## Working data
-- Opening Marker --
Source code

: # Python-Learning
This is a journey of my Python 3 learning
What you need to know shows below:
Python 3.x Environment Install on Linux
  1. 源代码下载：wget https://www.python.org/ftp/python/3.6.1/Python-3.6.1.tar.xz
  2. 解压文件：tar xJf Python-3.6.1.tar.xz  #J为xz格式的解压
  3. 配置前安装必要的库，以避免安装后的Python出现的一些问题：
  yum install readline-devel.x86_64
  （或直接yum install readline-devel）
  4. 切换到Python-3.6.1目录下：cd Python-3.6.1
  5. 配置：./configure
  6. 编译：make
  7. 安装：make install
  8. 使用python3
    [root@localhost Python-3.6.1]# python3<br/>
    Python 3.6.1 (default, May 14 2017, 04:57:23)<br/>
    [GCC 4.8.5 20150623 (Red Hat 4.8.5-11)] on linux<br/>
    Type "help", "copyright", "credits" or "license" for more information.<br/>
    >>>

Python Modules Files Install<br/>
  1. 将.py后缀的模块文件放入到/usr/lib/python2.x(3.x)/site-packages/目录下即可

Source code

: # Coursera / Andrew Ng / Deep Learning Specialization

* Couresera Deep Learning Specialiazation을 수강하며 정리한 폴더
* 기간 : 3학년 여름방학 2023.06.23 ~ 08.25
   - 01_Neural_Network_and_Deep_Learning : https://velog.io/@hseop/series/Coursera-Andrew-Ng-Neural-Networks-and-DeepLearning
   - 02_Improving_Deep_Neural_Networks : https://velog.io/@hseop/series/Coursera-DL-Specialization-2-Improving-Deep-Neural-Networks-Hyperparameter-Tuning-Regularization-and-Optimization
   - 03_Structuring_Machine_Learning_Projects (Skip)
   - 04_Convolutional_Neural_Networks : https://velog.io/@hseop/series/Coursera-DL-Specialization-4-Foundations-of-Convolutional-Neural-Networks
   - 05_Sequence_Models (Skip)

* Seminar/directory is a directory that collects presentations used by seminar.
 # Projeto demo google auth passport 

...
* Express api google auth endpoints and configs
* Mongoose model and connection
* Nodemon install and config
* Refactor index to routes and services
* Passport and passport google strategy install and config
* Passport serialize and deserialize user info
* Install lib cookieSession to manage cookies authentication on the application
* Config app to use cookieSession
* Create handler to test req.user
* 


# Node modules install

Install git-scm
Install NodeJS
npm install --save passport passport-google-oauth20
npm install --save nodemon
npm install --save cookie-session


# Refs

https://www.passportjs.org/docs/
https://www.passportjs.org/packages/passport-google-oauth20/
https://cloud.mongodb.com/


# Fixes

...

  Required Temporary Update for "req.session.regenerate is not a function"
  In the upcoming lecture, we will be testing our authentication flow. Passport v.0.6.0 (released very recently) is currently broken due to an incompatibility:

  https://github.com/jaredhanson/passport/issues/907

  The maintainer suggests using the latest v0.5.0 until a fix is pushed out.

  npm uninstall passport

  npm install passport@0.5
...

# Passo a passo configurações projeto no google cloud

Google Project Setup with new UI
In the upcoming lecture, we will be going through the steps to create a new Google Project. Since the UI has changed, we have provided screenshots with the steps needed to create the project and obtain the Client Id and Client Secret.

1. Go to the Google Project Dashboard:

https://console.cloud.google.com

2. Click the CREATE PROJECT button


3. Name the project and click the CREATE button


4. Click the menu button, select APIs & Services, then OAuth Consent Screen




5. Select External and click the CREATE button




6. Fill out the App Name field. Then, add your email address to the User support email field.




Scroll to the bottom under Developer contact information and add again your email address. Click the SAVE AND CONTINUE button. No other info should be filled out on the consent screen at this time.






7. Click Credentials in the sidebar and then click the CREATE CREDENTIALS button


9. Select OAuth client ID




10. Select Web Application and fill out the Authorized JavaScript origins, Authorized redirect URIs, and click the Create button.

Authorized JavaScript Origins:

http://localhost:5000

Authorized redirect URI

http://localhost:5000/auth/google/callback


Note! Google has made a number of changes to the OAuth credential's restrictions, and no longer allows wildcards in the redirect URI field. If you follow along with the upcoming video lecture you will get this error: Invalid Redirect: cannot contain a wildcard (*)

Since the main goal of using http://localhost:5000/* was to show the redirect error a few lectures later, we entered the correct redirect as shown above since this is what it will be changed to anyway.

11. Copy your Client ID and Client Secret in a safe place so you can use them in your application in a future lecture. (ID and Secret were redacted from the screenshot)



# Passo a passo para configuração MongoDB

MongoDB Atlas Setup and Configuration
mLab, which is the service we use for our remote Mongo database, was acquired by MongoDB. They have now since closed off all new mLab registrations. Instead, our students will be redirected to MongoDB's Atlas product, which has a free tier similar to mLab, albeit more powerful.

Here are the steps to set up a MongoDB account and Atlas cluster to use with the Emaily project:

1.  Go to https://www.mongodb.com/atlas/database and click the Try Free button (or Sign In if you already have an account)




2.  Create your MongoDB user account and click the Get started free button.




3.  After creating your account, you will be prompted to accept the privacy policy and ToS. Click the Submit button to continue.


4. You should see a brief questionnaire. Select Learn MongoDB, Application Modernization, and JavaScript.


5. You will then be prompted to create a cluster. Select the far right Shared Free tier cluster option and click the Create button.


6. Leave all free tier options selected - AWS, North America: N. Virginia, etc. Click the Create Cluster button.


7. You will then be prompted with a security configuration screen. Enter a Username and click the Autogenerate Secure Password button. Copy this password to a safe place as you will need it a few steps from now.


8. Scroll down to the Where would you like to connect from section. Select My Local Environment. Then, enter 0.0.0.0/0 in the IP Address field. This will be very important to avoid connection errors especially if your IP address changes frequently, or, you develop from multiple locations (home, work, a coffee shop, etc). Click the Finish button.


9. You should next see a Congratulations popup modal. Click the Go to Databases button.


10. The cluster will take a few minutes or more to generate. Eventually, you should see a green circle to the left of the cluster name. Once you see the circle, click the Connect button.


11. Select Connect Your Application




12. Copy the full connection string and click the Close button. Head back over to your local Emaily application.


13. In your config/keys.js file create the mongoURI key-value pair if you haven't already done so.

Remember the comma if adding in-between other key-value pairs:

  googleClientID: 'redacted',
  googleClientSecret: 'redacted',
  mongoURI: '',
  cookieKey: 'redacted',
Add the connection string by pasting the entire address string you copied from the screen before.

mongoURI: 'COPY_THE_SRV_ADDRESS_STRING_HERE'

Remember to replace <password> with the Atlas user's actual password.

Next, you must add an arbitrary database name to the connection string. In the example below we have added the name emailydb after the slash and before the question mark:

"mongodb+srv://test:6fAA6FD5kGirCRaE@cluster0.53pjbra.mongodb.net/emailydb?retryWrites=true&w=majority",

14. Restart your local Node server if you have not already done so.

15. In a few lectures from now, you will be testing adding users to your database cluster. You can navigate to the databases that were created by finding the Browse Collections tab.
-- Closing Marker --
## Your task
Write out exactly the lines from the start of the material through the line with "[root@localhost Python-3.6.1]# python3<br/>". No other output is expected.

## Response to this exercise
Source code

: # Python-Learning
This is a journey of my Python 3 learning
What you need to know shows below:
Python 3.x Environment Install on Linux
  1. 源代码下载：wget https://www.python.org/ftp/python/3.6.1/Python-3.6.1.tar.xz
  2. 解压文件：tar xJf Python-3.6.1.tar.xz  #J为xz格式的解压
  3. 配置前安装必要的库，以避免安装后的Python出现的一些问题：
  yum install readline-devel.x86_64
  （或直接yum install readline-devel）
  4. 切换到Python-3.6.1目录下：cd Python-3.6.1
  5. 配置：./configure
  6. 编译：make
  7. 安装：make install
  8. 使用python3
    [root@localhost Python-3.6.1]# python3<br/>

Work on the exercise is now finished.